Wenn solche Störungen auftreten, können bestimmte Bereiche im Gehirn nicht vollständig ausreifen. Die Folge: Das Gehirn ist (noch) nicht in der Lage, bestimmte Anweisungen umzusetzen.
Ein Kind kann dann vielleicht gar nicht stillsitzen – nicht, weil es nicht will, sondern weil sein Gehirn es noch nicht zulässt. Und es kommt noch etwas hinzu:
Wenn frühkindliche Reflexe nicht vollständig integriert sind, „funken“ sie weiterhin dazwischen – wie jemand, der beim Autofahren ständig ins Lenkrad greift. Man kommt irgendwie voran, aber es kostet unnötig viel Kraft und Konzentration.
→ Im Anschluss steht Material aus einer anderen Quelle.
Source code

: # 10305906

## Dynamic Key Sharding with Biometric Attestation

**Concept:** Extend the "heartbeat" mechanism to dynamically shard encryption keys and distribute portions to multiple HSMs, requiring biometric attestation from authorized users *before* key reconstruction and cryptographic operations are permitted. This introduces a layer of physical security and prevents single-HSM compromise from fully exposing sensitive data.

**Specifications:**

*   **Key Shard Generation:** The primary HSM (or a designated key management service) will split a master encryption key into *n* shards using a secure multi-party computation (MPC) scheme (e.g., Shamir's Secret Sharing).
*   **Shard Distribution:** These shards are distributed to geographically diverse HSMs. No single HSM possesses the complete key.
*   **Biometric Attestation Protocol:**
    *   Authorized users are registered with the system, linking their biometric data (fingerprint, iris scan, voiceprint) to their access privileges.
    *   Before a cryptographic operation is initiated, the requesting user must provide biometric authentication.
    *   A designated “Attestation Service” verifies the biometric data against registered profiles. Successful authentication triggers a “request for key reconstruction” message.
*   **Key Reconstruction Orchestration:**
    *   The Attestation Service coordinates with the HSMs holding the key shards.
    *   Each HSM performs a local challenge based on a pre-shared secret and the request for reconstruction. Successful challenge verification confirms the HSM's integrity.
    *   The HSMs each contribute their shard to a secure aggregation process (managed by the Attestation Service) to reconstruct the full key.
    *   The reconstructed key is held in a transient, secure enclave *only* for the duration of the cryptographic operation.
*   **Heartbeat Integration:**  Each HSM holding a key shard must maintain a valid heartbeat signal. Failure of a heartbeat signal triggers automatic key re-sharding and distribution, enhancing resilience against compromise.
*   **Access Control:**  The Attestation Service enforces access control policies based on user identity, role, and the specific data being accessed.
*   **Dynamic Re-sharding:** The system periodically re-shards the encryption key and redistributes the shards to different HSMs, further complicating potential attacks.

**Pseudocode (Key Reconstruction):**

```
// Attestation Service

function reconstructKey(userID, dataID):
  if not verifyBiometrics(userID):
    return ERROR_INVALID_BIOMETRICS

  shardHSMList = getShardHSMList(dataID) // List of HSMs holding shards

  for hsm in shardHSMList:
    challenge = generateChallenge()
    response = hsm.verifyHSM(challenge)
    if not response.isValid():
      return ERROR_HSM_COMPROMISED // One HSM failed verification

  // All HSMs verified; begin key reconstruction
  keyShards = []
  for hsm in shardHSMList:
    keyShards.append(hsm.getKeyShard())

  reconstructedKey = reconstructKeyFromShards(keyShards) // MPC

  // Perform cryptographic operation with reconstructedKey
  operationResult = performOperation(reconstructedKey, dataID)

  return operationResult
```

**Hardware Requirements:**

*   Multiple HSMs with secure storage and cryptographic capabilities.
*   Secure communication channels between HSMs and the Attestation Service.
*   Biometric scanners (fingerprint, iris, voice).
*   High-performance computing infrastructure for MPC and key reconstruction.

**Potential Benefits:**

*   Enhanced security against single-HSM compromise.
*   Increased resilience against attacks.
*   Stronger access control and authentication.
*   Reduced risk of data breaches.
Ein Perspektivwechsel mit Wirkung
Zu erkennen, dass mein Kind möglicherweise Dinge (noch) nicht kann – anstatt sie absichtlich zu verweigern – kann vieles verändern. Es hilft, liebevoll verbunden zu bleiben, auch wenn der Alltag herausfordernd ist. Es öffnet die Tür zu mehr Verständnis, Geduld und einem achtsameren Umgang.
Die gute Nachricht
Die Entwicklung des Gehirns ist formbar – auch nach der Babyzeit.
Fehlende Verbindungen lassen sich nachreifen. Mit gezielten Bewegungsimpulsen und entsprechenden Förderungen kann das Gehirn lernen, auch bislang unzugängliche Bereiche anzusteuern.
Und damit wird möglich, was bisher kaum denkbar war:
Mehr innere Ruhe, mehr Selbstkontrolle, mehr Leichtigkeit – für das Kind. Und auch für dich als Elternteil.
Fazit
Wenn wir beginnen, nicht nur auf das Verhalten, sondern hinter das Verhalten zu schauen, entdecken wir oft eine ganz neue Wahrheit: Kein Kind will absichtlich „schwierig“ sein.
Aber manche Kinder haben es einfach schwerer – und brauchen unsere Hilfe, um ihren Weg zu finden.